God is great—the medicine, the vitamins, and the diet worked, and I became healthy, able again to stand to meet the demands of the camp and the hospital. As Deqo worked and Ahmed played with his cousins and the other children in the camp, Amina was my shadow, following me as I made my rounds and visited patients, or else sitting on an empty examining table in the outpatient clinic, watching people come and go. She was sitting there one day when we received a man who had been injured in a car accident. He was bleeding from the head and holding his gun. Faduma Duale met him at the door, along with another nurse. “Please, this is a hospital,” said Faduma Duale calmly. “Please give the gun to your friend to hold.”
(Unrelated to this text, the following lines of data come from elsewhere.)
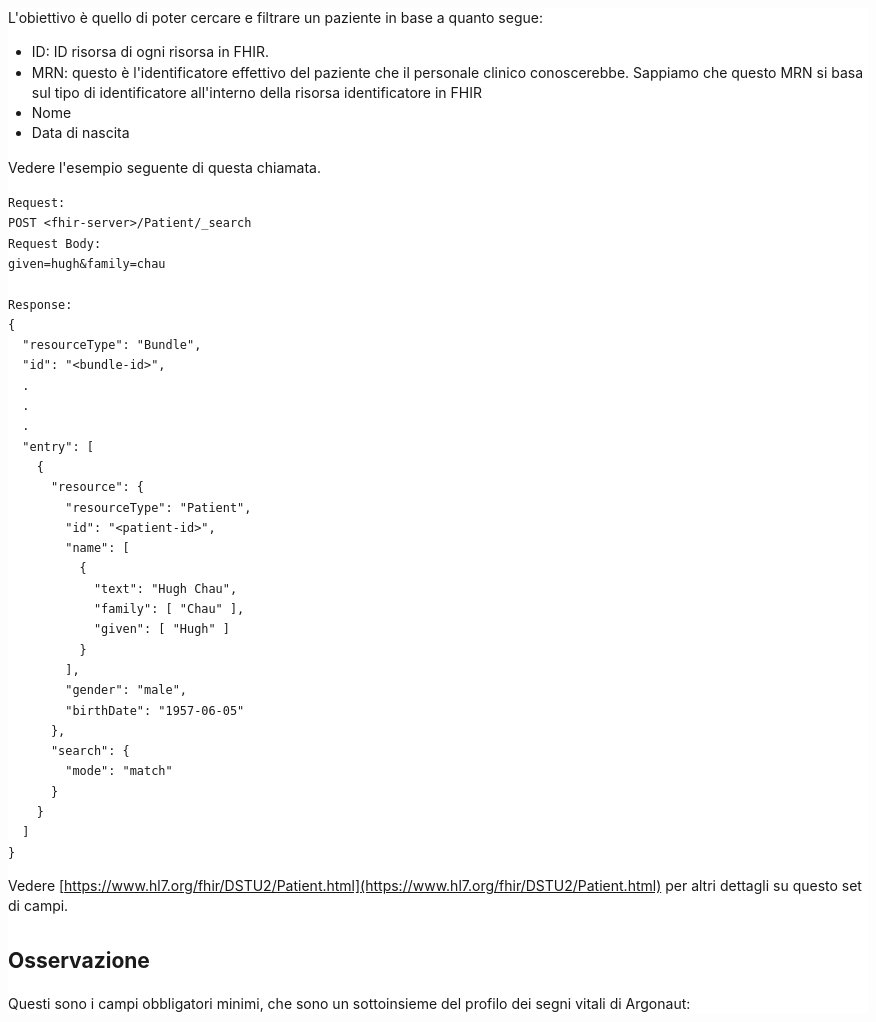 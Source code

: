 L'obiettivo è quello di poter cercare e filtrare un paziente in base a quanto segue:

- ID: ID risorsa di ogni risorsa in FHIR.
- MRN: questo è l'identificatore effettivo del paziente che il personale clinico conoscerebbe. Sappiamo che questo MRN si basa sul tipo di identificatore all'interno della risorsa identificatore in FHIR
- Nome
- Data di nascita

Vedere l'esempio seguente di questa chiamata.

```
Request:
POST <fhir-server>/Patient/_search
Request Body:
given=hugh&family=chau

Response:
{
  "resourceType": "Bundle",
  "id": "<bundle-id>",
  .
  .
  .
  "entry": [
    {
      "resource": {
        "resourceType": "Patient",
        "id": "<patient-id>",
        "name": [
          {
            "text": "Hugh Chau",
            "family": [ "Chau" ],
            "given": [ "Hugh" ]
          }
        ],
        "gender": "male",
        "birthDate": "1957-06-05"
      },
      "search": {
        "mode": "match"
      }
    }
  ]
}
```

Vedere [https://www.hl7.org/fhir/DSTU2/Patient.html](https://www.hl7.org/fhir/DSTU2/Patient.html) per altri dettagli su questo set di campi.

## <a name="observation"></a>Osservazione

Questi sono i campi obbligatori minimi, che sono un sottoinsieme del profilo dei segni vitali di Argonaut:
The man, clearly in shock, kept the gun and waved it at them. “Will you treat me or not?” he asked. “I’m bleeding to death.”

Amina stared at Faduma Duale, who said, “Okay, okay, we will treat you.” The two nurses tried to be calm, to convince the man to sit, so they could examine his wound, but his mind was not normal. He started shooting off the gun in the hospital, blowing holes through the ceiling and sending everyone—patients, staff, and my daughter—running. Only one lady remained. Though she was able to walk, she was too scared to move! She just lay on the bed, pumping her arms up and down like she was running in place. “God help me,” she repeated, “God help me.”

By the time I came out, the guy had already left for the bush. We all walked back into the room to see the woman still pumping, still crying out. Finally, one of our nurses had to stand over her and shout: “Maria, you’re okay, everyone is okay. Now shut up!”

Amina remembers that day as one of the funniest days in the hospital, and you know, I can see why. These are the types of stories that we usually tell one another during darker times, to make each other laugh. They are stories of our lives, for while Somali poetry may be as lyrical as a flute, our humor is dark, blunt. We lived to see another day, so for Maria to cry and thrash, says Amina, is something silly indeed.